Des incertitudes considérables demeurent quant au devenir du secteur bancaire russe. La profonde récession intérieure devrait accroître les créances douteuses. Durant la crise de 1998, ces dernières ont atteint un pic à 15% du total des actifs, alors que les provisions passées à ce jour ne couvrent que 3,9%. L’injection de capital supplémentaire pourrait donc s’avérer nécessaire. Les plus grosses banques publiques semblent détenir assez de liquidités et ont un accès facile aux finances publiques. Néanmoins, la menace de faillite pesant sur les petites institutions financières (la Russie compte plus de 1000 banques) reste conséquente. De telles faillites pourraient aisément entraîner un cercle vicieux de perte de confiance, de paniques bancaires et d’assèchement des liquidités, comme en 2003 et 2008.

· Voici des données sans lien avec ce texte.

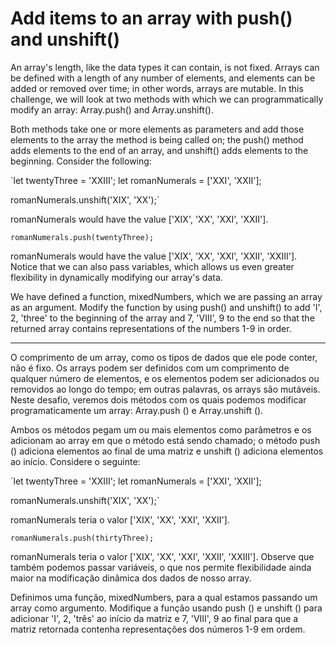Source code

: # Add items to an array with push() and unshift()

An array's length, like the data types it can contain, is not fixed. Arrays can be defined with a length of any number of elements, and elements can be added or removed over time; in other words, arrays are mutable. In this challenge, we will look at two methods with which we can programmatically modify an array: Array.push() and Array.unshift().

Both methods take one or more elements as parameters and add those elements to the array the method is being called on; the push() method adds elements to the end of an array, and unshift() adds elements to the beginning. Consider the following:

`let twentyThree = 'XXIII';
let romanNumerals = ['XXI', 'XXII'];

romanNumerals.unshift('XIX', 'XX');`

romanNumerals would have the value ['XIX', 'XX', 'XXI', 'XXII'].

`romanNumerals.push(twentyThree);`

romanNumerals would have the value ['XIX', 'XX', 'XXI', 'XXII', 'XXIII']. Notice that we can also pass variables, which allows us even greater flexibility in dynamically modifying our array's data.

We have defined a function, mixedNumbers, which we are passing an array as an argument. Modify the function by using push() and unshift() to add 'I', 2, 'three' to the beginning of the array and 7, 'VIII', 9 to the end so that the returned array contains representations of the numbers 1-9 in order.

---

O comprimento de um array, como os tipos de dados que ele pode conter, não é fixo. Os arrays podem ser definidos com um comprimento de qualquer número de elementos, e os elementos podem ser adicionados ou removidos ao longo do tempo; em outras palavras, os arrays são mutáveis. Neste desafio, veremos dois métodos com os quais podemos modificar programaticamente um array: Array.push () e Array.unshift ().

Ambos os métodos pegam um ou mais elementos como parâmetros e os adicionam ao array em que o método está sendo chamado; o método push () adiciona elementos ao final de uma matriz e unshift () adiciona elementos ao início. Considere o seguinte:

`let twentyThree = 'XXIII';
let romanNumerals = ['XXI', 'XXII'];

romanNumerals.unshift('XIX', 'XX');`

romanNumerals teria o valor ['XIX', 'XX', 'XXI', 'XXII'].

`romanNumerals.push(thirtyThree);`

romanNumerals teria o valor ['XIX', 'XX', 'XXI', 'XXII', 'XXIII']. Observe que também podemos passar variáveis, o que nos permite flexibilidade ainda maior na modificação dinâmica dos dados de nosso array.

Definimos uma função, mixedNumbers, para a qual estamos passando um array como argumento. Modifique a função usando push () e unshift () para adicionar 'I', 2, 'três' ao início da matriz e 7, 'VIII', 9 ao final para que a matriz retornada contenha representações dos números 1-9 em ordem. 
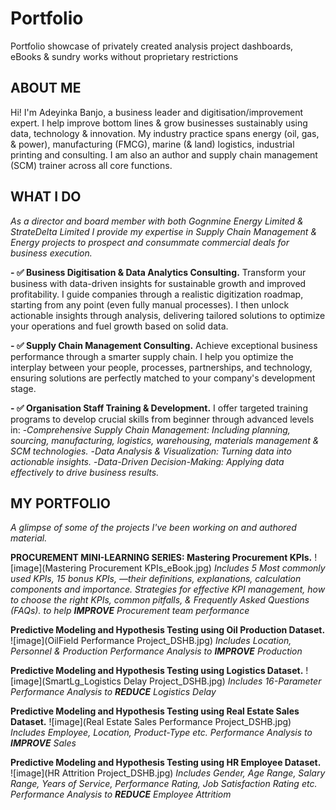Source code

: # Portfolio
Portfolio showcase of privately created analysis project dashboards, eBooks & sundry works without proprietary restrictions 

## ABOUT ME
Hi! I'm Adeyinka Banjo, a business leader and digitisation/improvement expert. I help improve bottom lines & grow businesses sustainably using data, technology & innovation. 
My industry practice spans energy (oil, gas, & power), manufacturing (FMCG), marine (& land) logistics, industrial printing and consulting. I am also an author and supply chain management (SCM) trainer across all core functions. 

## WHAT I DO
*As a director and board member with both Gognmine Energy Limited & StrateDelta Limited I provide my expertise in Supply Chain Management & Energy projects to prospect and consummate commercial deals for business execution.*

**- ✅ Business Digitisation & Data Analytics Consulting.**
Transform your business with data-driven insights for sustainable growth and improved profitability. I guide companies through a realistic digitization roadmap, starting from any point (even fully manual processes). I then unlock actionable insights through analysis, delivering tailored solutions to optimize your operations and fuel growth based on solid data.

**- ✅ Supply Chain Management Consulting.**
Achieve exceptional business performance through a smarter supply chain. I help you optimize the interplay between your people, processes, partnerships, and technology, ensuring solutions are perfectly matched to your company's development stage.

**- ✅ Organisation Staff Training & Development.**
I offer targeted training programs to develop crucial skills from beginner through advanced levels in:
-*Comprehensive Supply Chain Management: Including planning, sourcing, manufacturing, logistics, warehousing, materials management & SCM technologies.*
-*Data Analysis & Visualization: Turning data into actionable insights.*
-*Data-Driven Decision-Making: Applying data effectively to drive business results.*

## MY PORTFOLIO

*A glimpse of some of the projects I've been working on and authored material.*

**PROCUREMENT MINI-LEARNING SERIES: Mastering Procurement KPIs.**
![image](Mastering Procurement KPIs_eBook.jpg)
*Includes 5 Most commonly used KPIs, 15 bonus KPIs, —their definitions, explanations, calculation components and importance. 
Strategies for effective KPI management, how to choose the right KPIs, common pitfalls, & Frequently Asked Questions (FAQs).
to help **IMPROVE** Procurement team performance*

**Predictive Modeling and Hypothesis Testing using Oil Production Dataset.**
![image](OilField Performance Project_DSHB.jpg)
*Includes Location, Personnel & Production Performance Analysis to **IMPROVE** Production*

**Predictive Modeling and Hypothesis Testing using Logistics Dataset.**
![image](SmartLg_Logistics Delay Project_DSHB.jpg)
*Includes 16-Parameter Performance Analysis to **REDUCE** Logistics Delay*

**Predictive Modeling and Hypothesis Testing using Real Estate  Sales Dataset.**
![image](Real Estate Sales Performance Project_DSHB.jpg)
*Includes Employee, Location, Product-Type etc. Performance Analysis to **IMPROVE** Sales*

**Predictive Modeling and Hypothesis Testing using HR Employee Dataset.**
![image](HR Attrition Project_DSHB.jpg)
*Includes Gender, Age Range, Salary Range, Years of Service, Performance Rating, Job Satisfaction Rating etc. Performance Analysis to **REDUCE** Employee Attritiom*
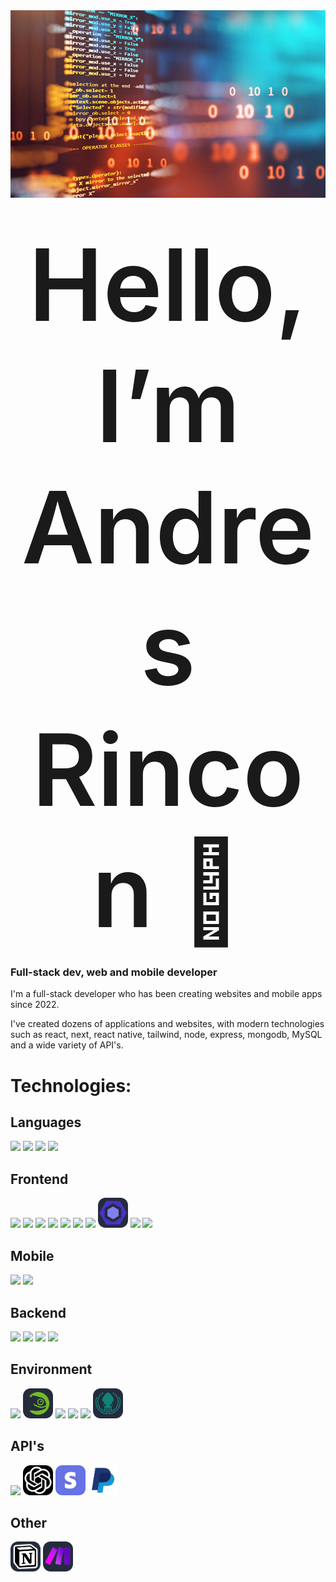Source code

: <img src="src/banner-github.jpg" style="width: 100%; max-height: 300px !important; object-fit: cover; height: 300px !important;" >

# <div style="text-align: center; font-size: 4vh; font-weight: 600" align="center">Hello, I’m Andres Rincon 👋</div>
### Full-stack dev, web and mobile developer

I'm a full-stack developer who has been creating websites and mobile apps since 2022.

I've created dozens of applications and websites, with modern technologies such as react, next, react native, tailwind, node, express, mongodb, MySQL and a wide variety of API's.

# Technologies:


## Languages
<a href="https://developer.mozilla.org/en/docs/Web/JavaScript" title="JavaScript"><img src="https://skillicons.dev/icons?i=javascript" style="width: 48px;"></a>
<a href="https://www.typescriptlang.org/" title="TypeScript"><img src="https://skillicons.dev/icons?i=typescript" style="width: 48px;"></a>
<a href="https://www.php.net/" title="PHP"><img src="https://skillicons.dev/icons?i=php" style="width: 48px;"></a>
<a href="https://www.gnu.org/software/bash/" title="Bash"><img src="https://skillicons.dev/icons?i=bash" style="width: 48px;"></a>


## Frontend
<a href="https://developer.mozilla.org/fr/docs/Web/HTML" title="HTML"><img src="https://skillicons.dev/icons?i=html" style="width: 48px;"></a>
<a href="https://developer.mozilla.org/fr/docs/Web/CSS" title="CSS"><img src="https://skillicons.dev/icons?i=css" style="width: 48px;"></a>
<a href="https://sass-lang.com/" title="Sass"><img src="https://skillicons.dev/icons?i=sass" style="width: 48px;"></a>
<a href="https://tailwindcss.com/" title="Tailwind CSS"><img src="https://skillicons.dev/icons?i=tailwind" style="width: 48px;"></a>
<a href="https://react.dev/" title="React"><img src="https://skillicons.dev/icons?i=react" style="width: 48px;"></a>
<a href="https://vitejs.dev/" title="Vite"><img src="https://skillicons.dev/icons?i=vite" style="width: 48px;"></a>
<a href="https://nextjs.org/" title="Next.js"><img src="https://skillicons.dev/icons?i=next" style="width: 48px;"></a>
<a href="https://eslint.org/" title="ESLint"><img src="src/eslint.png" style="width: 48px;"></a>
<a href="https://jestjs.io/" title="Jest"><img src="https://skillicons.dev/icons?i=jest" style="width: 48px;"></a>
<a href="https://www.figma.com/" title="Figma"><img src="https://skillicons.dev/icons?i=figma" style="width: 48px;"></a>


## Mobile
<a href="https://developer.android.com/studio" title="Android Studio"><img src="https://skillicons.dev/icons?i=androidstudio" style="width: 48px;"></a>
<a href="https://reactnative.dev/" title="React Native"><img src="https://skillicons.dev/icons?i=react" style="width: 48px;"></a>


## Backend
<a href="https://nodejs.org/en" title="Node.js"><img src="https://skillicons.dev/icons?i=nodejs" style="width: 48px;"></a>
<a href="https://expressjs.com/fr/" title="Express"><img src="https://skillicons.dev/icons?i=express" style="width: 48px;"></a>
<a href="https://www.mysql.com/" title="MySQL"><img src="https://skillicons.dev/icons?i=mysql" style="width: 48px;"></a>
<a href="https://www.mongodb.com/" title="MongoDB"><img src="https://skillicons.dev/icons?i=mongo" style="width: 48px;"></a>


## Environment
<a href="https://www.gnu.org/gnu/linux-and-gnu.html" title="GNU/Linux"><img src="https://skillicons.dev/icons?i=linux" style="width: 48px;"></a>
<a href="https://www.opensuse.org/" title="OpenSUSE"><img src="src/opensuse.png" style="width: 48px;"></a>
<a href="https://code.visualstudio.com/" title="Visual Studio Code"><img src="https://skillicons.dev/icons?i=vscode" style="width: 48px;"></a>
<a href="https://git-scm.com/" title="Git"><img src="https://skillicons.dev/icons?i=git" style="width: 48px;"></a>
<a href="https://github.com/" title="GitHub"><img src="https://skillicons.dev/icons?i=github" style="width: 48px;"></a>
<a href="https://www.gitkraken.com/" title="GitKraken"><img src="src/gitkraken.png" style="width: 48px;"></a>


## API's
<a href="https://firebase.google.com/" title="Firebase"><img src="https://skillicons.dev/icons?i=firebase" style="width: 48px;"></a>
<a href="https://openai.com/" title="OpenAI"><img src="src/openai.png" style="width: 48px;"></a>
<a href="https://stripe.com/" title="Stripe"><img src="src/stripe.webp" style="width: 48px;"></a>
<a href="https://paypal.com/" title="PayPal"><img src="src/paypal.png" style="width: 48px;"></a>


## Other
<a href="https://notion.so/product/" title="Notion"><img src="src/notion.png" style="width: 48px;"></a>
<a href="https://www.make.com/en" title="Make"><img src="src/make.png" style="width: 48px;"></a>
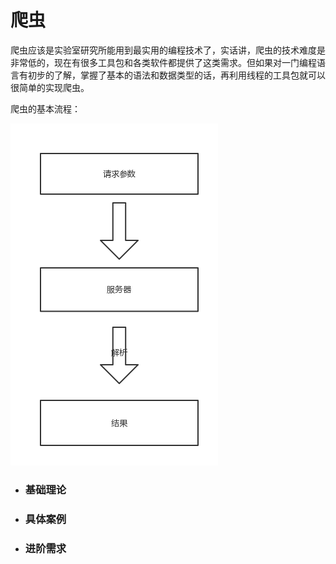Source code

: # 爬虫

爬虫应该是实验室研究所能用到最实用的编程技术了，实话讲，爬虫的技术难度是非常低的，现在有很多工具包和各类软件都提供了这类需求。但如果对一门编程语言有初步的了解，掌握了基本的语法和数据类型的话，再利用线程的工具包就可以很简单的实现爬虫。

爬虫的基本流程：

![](/assets/爬虫流程图.png)

* ### 基础理论
* ### 具体案例
* ### 进阶需求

Le pays sortira de la crise avec ses réserves pratiquement épuisées par le sauvetage des banques et la couverture des coûts sociaux de la récession (2010 verra aussi l’Etat russe revenir sur les marchés avec une émission de dettes estimée autour de 58 mds USD sur trois ans). Dans l’intervalle, rien n’a été accompli pour diversifier l’économie ou s’atteler aux problèmes profonds qui pèsent sur le potentiel de croissance de la nation : modestes accumulations de capital, croissance démographique défavorable, inefficacité des institutions corruption, faible capacité d’innovation dans les secteurs non rentiers.

Conclusions

La Russie traverse sa plus profonde récession depuis dix ans. Grâce à un environnement mondial plus favorable et aux programmes de stimulation mis sur place par les autorités une reprise modeste se profile pour le 2S09. Cependant, 2010 devrait se révéler tout aussi difficile que 2009. Une nouvelle vague de créances douteuses devraient encore frapper les banques, et exiger de l’Etat des injections supplémentaires de liquidité. La stabilité budgétaire deviendra problématique (à moins d’une forte hausse du prix du pétrole) dès l’année prochaine, une fois que les fonds de réserve seront en grande partie épuisés.

Même si l’amélioration des perspectives de court terme a provoqué une nette appréciation des actifs russes, rien ne prouve que l’économie arrive à justifier sur le long terme les attentes actuelles. En effet, de nombreuses contraintes structurelles demeurent. Pour la première fois depuis plusieurs années, l’Etat pourrait se retrouver en position nette de débiteur par rapport au reste du monde, ce qui représentera un revirement majeur. En conséquence, des pressions devraient continuer à peser sur la valorisation du risque souverain.